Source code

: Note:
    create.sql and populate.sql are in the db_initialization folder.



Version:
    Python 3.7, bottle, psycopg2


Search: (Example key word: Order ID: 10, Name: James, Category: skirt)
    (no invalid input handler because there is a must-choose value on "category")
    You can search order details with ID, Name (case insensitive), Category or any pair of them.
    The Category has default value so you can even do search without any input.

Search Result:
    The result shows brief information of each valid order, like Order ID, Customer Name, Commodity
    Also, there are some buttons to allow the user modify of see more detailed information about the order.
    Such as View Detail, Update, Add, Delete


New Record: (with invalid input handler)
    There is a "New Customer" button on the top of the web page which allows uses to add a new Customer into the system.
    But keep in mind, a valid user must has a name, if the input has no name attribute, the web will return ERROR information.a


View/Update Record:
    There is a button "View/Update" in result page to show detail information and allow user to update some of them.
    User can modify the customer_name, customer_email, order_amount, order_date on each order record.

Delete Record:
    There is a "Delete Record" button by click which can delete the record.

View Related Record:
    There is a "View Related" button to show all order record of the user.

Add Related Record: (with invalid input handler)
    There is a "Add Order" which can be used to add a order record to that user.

▶ [Assignment]
Return each line from the records that includes the word "page".

▶ [Reply to the task]
    There is a "New Customer" button on the top of the web page which allows uses to add a new Customer into the system.
    There is a button "View/Update" in result page to show detail information and allow user to update some of them.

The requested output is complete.